APNI juga mencatat bahwa saat ini terdapat 147 proyek smelter nikel yang sedang berjalan di Indonesia. Dari jumlah itu, 120 merupakan proyek pirometalurgi (RKEF) dan 27 proyek hidrometalurgi (HPAL), yang secara total membutuhkan pasokan bijih nikel sebesar 735,2 juta ton.
Terkait RKAB nikel 2025, data terbaru menunjukkan peningkatan signifikan. Persetujuan RKAB tahun ini telah mencapai 364 juta ton—naik dari angka 319 juta ton pada 2024. Namun, tekanan eksternal berupa harga nikel global yang terus merosot sejak awal tahun membuat sebagian smelter mengurangi tingkat produksinya.
Harga nikel global memang menjadi salah satu faktor penghambat stabilitas pasokan.
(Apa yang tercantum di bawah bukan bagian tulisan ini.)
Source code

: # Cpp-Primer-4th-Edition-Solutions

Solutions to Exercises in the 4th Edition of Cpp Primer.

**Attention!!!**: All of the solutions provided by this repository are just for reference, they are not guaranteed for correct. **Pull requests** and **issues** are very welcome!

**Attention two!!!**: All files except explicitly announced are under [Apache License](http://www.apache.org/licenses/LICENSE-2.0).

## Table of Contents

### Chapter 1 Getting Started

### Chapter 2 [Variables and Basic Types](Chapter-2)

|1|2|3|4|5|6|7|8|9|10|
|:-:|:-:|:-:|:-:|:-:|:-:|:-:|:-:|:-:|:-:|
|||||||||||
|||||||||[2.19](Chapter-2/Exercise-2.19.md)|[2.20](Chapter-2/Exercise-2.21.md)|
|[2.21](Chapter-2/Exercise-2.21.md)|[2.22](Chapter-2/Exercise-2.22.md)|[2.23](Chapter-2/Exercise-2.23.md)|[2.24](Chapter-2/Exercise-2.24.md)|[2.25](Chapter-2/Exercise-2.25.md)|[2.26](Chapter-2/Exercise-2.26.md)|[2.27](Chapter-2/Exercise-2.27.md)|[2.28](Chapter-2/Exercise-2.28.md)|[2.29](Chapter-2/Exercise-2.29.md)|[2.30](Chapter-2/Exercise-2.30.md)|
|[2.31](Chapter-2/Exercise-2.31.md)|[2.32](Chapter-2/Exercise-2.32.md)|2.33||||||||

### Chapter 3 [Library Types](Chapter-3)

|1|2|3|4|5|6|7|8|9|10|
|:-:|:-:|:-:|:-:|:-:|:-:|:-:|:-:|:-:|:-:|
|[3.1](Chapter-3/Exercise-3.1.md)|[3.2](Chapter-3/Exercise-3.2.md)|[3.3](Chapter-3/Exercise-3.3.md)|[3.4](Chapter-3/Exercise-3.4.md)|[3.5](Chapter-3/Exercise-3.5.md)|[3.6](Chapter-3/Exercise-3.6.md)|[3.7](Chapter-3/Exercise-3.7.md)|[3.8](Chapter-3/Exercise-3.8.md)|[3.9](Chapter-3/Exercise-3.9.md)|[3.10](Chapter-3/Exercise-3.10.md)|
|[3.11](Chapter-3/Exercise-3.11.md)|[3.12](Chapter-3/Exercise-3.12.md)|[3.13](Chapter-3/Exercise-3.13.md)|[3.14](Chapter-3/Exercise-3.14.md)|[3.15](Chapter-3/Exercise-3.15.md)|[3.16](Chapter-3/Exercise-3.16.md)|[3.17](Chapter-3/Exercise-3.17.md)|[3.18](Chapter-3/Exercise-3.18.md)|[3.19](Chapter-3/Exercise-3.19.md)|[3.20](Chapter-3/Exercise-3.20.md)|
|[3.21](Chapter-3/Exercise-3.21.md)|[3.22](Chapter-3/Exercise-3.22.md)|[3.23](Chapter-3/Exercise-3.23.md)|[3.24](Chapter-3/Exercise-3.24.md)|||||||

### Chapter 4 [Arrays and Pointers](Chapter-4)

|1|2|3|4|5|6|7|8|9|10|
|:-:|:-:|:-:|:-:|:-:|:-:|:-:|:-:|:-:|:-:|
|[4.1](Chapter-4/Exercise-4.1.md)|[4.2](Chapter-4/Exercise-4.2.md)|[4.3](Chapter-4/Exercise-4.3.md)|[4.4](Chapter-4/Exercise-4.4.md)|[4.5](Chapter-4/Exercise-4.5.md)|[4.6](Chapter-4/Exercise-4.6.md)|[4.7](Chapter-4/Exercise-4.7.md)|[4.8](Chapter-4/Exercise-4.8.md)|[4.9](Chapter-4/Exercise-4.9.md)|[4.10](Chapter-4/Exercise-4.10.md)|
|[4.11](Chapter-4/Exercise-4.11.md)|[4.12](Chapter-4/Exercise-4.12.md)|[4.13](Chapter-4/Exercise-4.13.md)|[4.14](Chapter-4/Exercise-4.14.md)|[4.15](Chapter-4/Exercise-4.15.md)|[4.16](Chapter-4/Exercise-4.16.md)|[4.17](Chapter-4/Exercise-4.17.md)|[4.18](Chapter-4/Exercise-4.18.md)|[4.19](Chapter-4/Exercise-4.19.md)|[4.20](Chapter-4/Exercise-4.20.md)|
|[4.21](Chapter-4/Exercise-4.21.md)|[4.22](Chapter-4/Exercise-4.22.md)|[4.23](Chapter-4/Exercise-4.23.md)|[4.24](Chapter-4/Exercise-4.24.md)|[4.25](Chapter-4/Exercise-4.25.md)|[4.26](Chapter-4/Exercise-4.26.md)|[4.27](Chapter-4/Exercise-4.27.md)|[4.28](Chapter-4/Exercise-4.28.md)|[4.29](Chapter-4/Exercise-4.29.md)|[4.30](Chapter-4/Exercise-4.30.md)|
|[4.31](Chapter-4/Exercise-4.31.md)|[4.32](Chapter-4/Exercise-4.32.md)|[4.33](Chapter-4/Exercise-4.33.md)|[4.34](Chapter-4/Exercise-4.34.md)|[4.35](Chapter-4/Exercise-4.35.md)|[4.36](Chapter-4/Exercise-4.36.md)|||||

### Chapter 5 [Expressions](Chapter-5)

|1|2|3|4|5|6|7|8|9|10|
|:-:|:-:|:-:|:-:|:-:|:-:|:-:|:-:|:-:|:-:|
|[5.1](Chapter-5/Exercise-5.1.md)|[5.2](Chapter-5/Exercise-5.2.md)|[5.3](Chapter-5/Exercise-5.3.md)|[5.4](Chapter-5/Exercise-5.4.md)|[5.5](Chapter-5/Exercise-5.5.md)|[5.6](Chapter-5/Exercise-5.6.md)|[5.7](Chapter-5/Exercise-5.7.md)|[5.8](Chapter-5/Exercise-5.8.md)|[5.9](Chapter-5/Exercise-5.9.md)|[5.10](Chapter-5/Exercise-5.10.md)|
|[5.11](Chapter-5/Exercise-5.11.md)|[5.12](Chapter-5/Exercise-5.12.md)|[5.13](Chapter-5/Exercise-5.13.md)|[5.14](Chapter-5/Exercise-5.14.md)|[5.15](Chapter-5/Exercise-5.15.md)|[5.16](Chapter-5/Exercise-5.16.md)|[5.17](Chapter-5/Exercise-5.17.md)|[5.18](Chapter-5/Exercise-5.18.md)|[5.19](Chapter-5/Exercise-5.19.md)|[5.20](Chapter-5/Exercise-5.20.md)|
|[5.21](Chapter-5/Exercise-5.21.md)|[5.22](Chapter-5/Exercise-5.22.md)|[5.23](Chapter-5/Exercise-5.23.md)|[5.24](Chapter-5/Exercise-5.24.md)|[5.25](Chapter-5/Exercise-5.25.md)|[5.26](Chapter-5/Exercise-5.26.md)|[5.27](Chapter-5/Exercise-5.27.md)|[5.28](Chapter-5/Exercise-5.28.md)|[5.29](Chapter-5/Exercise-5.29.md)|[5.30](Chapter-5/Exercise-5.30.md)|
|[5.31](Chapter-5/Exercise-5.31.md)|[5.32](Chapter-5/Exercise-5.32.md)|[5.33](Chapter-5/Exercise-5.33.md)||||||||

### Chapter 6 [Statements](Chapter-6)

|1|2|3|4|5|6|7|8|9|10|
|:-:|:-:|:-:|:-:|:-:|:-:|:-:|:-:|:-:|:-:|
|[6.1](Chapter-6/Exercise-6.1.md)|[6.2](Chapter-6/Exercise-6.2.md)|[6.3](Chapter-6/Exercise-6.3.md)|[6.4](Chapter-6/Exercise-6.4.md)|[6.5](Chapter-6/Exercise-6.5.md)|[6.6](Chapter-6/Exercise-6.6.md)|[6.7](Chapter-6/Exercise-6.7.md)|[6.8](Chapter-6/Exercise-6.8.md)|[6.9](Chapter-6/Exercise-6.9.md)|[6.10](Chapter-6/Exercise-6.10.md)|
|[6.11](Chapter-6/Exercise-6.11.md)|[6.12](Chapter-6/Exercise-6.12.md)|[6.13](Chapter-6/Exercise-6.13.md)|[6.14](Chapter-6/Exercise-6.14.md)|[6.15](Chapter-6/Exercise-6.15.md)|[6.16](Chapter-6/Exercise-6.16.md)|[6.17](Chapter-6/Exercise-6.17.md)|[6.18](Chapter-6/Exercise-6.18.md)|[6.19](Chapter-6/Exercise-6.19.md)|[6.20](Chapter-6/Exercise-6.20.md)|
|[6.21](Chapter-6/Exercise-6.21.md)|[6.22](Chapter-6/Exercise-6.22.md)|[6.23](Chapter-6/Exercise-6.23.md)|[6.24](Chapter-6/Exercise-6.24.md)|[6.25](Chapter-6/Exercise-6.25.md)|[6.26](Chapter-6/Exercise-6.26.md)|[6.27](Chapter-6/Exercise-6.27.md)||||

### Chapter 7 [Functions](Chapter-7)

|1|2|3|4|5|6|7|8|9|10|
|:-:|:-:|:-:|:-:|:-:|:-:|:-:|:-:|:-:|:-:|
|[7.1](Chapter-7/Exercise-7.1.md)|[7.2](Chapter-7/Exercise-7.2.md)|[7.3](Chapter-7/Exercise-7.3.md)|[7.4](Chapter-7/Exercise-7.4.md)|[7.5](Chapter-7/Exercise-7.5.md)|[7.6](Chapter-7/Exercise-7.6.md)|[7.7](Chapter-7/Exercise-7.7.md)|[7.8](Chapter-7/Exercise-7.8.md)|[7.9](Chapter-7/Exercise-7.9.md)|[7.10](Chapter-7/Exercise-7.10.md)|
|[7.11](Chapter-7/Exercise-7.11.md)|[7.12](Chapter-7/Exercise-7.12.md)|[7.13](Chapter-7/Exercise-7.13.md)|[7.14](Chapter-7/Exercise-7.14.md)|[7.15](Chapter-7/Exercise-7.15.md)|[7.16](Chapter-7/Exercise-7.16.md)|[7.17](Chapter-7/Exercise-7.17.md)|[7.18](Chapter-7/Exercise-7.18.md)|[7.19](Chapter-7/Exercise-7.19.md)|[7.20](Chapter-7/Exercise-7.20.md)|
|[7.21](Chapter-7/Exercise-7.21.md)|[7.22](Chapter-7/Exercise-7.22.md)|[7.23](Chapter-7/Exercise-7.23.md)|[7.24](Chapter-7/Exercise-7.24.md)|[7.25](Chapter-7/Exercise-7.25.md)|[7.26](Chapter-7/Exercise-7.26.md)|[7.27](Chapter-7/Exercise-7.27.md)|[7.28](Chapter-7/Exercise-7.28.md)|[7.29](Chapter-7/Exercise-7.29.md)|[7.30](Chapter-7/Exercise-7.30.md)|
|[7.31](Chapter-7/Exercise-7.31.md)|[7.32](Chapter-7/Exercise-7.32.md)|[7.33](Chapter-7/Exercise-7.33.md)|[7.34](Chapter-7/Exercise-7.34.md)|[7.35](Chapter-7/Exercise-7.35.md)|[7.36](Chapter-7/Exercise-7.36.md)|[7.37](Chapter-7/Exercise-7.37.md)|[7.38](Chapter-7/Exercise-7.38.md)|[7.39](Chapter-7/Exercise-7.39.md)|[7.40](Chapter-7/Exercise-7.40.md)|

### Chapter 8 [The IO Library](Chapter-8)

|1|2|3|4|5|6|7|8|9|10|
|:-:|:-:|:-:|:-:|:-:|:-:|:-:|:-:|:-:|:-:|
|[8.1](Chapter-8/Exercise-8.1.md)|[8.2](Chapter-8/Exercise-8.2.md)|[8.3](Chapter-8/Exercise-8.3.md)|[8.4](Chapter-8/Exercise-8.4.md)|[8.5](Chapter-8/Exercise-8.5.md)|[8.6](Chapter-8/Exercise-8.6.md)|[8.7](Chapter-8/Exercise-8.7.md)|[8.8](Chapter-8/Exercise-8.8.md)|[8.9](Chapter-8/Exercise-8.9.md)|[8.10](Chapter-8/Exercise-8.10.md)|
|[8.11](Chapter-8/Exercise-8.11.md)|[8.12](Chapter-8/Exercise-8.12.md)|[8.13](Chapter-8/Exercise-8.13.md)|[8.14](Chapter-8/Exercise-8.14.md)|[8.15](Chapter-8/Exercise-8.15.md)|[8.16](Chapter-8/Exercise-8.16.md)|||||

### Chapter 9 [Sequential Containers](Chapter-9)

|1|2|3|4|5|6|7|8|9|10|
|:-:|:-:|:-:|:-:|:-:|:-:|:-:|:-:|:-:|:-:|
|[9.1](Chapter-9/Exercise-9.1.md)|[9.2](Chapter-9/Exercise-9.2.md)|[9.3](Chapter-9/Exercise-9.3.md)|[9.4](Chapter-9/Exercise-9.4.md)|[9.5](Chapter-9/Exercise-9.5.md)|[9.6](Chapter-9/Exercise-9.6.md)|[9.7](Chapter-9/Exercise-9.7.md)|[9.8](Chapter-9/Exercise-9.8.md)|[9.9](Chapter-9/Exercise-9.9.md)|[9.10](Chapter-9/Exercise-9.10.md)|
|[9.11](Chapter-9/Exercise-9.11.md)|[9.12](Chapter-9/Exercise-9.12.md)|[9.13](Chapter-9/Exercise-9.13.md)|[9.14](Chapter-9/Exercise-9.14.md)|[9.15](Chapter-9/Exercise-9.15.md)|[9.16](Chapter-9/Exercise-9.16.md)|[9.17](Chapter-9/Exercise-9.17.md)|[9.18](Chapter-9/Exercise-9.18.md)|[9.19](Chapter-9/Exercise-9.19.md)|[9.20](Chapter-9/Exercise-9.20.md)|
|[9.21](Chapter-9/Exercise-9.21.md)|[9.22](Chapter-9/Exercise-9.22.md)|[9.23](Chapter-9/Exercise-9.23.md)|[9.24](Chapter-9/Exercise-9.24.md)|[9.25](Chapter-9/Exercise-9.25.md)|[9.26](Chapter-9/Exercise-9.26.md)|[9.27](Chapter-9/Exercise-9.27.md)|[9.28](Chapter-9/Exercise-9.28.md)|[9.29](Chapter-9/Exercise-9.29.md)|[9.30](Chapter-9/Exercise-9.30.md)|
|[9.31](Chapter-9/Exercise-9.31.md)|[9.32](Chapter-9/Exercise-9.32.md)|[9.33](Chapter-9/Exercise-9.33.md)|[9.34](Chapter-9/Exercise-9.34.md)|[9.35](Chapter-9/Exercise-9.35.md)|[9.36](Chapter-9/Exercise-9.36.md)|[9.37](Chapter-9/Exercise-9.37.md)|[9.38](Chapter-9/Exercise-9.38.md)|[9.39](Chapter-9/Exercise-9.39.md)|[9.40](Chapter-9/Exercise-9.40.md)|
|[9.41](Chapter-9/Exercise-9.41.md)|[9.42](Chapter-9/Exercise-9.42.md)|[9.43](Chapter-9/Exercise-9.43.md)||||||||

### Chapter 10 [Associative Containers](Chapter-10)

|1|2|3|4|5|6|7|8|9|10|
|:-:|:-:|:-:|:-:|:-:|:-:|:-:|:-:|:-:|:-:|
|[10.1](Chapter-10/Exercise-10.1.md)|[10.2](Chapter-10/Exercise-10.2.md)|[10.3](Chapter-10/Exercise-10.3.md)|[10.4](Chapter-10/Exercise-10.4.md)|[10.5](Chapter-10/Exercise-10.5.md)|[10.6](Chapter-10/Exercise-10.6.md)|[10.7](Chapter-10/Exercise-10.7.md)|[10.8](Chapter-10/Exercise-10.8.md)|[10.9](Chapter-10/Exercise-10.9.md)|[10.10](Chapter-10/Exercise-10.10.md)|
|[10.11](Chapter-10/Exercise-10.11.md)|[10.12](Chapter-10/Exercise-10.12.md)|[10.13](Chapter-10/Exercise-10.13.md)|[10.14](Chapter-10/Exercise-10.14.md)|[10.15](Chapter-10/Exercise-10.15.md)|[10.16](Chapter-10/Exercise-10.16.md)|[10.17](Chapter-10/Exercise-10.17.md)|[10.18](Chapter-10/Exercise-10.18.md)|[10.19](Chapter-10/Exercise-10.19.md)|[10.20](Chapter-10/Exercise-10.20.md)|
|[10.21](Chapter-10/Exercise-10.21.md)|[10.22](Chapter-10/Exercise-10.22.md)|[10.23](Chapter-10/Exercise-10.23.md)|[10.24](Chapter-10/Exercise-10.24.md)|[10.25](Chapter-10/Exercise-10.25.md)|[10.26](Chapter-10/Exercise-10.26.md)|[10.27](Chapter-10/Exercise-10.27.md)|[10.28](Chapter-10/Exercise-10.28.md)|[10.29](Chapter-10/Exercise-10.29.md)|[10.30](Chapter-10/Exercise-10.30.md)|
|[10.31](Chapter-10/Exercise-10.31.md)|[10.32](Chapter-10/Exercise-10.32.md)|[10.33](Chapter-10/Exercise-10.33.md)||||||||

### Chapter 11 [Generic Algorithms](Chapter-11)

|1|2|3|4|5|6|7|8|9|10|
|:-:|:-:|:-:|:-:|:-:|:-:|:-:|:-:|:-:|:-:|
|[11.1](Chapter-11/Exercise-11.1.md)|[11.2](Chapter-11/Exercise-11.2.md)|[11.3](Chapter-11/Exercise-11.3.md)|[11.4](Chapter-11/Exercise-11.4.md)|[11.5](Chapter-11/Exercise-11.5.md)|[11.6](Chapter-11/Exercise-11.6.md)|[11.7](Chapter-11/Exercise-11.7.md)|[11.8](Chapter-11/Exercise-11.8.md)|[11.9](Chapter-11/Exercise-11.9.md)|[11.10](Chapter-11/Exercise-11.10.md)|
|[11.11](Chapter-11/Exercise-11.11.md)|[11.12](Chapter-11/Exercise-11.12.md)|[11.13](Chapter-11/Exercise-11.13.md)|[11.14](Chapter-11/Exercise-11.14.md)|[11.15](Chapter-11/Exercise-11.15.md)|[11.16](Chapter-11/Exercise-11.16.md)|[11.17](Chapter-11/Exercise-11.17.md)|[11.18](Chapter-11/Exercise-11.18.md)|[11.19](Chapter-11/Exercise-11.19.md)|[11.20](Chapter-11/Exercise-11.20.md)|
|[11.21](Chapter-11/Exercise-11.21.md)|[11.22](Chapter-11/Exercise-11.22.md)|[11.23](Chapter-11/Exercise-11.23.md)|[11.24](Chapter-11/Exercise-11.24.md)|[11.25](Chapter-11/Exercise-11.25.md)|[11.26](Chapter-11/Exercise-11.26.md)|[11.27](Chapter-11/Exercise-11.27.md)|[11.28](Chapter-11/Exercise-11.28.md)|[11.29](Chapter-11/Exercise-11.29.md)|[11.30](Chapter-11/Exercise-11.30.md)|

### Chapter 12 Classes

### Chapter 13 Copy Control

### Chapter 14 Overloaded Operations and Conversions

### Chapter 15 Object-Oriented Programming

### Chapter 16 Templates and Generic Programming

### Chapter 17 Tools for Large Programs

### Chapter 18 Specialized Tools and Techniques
Penurunan permintaan, terutama dari pasar internasional, serta ketidakpastian geopolitik menjadi penyebab utama tekanan terhadap harga. Ini berdampak langsung pada margin industri pengolahan nikel di dalam negeri.
“Langkah menurunkan produksi ini merupakan strategi sebagian pelaku industri untuk menyeimbangkan kembali antara permintaan dan pasokan nikel secara global,” kata Sudirman. Ia berharap, langkah ini akan membantu mengembalikan harga nikel ke level yang lebih ekonomis.
Dengan demikian, rencana atau kemungkinan impor nikel dari Filipina tidak bisa dilihat secara sempit sebagai kelemahan sektor pertambangan Indonesia. Justru, hal ini mencerminkan kompleksitas industri yang tengah menuju arah yang lebih terintegrasi dan strategis.